Plain-text document sources
****************************************

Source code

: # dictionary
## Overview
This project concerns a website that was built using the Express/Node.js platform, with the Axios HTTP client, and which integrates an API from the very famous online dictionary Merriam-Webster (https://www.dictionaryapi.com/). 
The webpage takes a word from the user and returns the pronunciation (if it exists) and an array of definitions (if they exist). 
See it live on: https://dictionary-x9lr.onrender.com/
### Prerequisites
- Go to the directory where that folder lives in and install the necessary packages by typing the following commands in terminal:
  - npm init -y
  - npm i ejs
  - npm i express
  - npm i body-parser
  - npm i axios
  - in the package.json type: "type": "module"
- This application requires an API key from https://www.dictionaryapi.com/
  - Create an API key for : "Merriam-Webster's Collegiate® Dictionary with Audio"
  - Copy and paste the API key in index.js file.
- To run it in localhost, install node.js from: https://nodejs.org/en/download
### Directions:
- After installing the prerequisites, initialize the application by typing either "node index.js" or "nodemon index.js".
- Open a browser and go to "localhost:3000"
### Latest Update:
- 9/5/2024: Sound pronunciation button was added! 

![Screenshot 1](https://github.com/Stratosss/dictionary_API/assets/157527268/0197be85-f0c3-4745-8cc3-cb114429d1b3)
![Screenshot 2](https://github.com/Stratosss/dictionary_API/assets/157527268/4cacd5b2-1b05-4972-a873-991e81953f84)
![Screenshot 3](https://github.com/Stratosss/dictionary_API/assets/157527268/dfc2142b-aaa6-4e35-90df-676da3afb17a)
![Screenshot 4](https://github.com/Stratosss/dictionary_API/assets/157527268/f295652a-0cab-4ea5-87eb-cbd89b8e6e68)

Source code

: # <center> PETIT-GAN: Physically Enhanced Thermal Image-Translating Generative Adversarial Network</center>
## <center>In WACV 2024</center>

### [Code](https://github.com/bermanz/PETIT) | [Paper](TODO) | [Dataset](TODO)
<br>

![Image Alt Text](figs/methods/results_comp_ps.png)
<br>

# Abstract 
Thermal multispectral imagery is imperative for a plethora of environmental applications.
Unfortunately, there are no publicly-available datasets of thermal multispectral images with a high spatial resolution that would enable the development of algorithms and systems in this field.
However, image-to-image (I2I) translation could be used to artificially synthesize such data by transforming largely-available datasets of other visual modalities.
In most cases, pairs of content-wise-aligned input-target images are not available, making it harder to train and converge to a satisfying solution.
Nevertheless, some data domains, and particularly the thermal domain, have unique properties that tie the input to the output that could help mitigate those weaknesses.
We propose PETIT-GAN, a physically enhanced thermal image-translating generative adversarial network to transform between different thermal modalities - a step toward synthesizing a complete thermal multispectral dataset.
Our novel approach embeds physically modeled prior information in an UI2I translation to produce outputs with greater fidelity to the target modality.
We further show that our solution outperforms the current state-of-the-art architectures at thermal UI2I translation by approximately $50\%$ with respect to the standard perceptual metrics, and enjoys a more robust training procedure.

****************************************

# Task details
Show the lines of the records above that mention "Stratosss".

# Response to the exercise
![Screenshot 1](https://github.com/Stratosss/dictionary_API/assets/157527268/0197be85-f0c3-4745-8cc3-cb114429d1b3)
![Screenshot 2](https://github.com/Stratosss/dictionary_API/assets/157527268/4cacd5b2-1b05-4972-a873-991e81953f84)
![Screenshot 3](https://github.com/Stratosss/dictionary_API/assets/157527268/dfc2142b-aaa6-4e35-90df-676da3afb17a)
![Screenshot 4](https://github.com/Stratosss/dictionary_API/assets/157527268/f295652a-0cab-4ea5-87eb-cbd89b8e6e68)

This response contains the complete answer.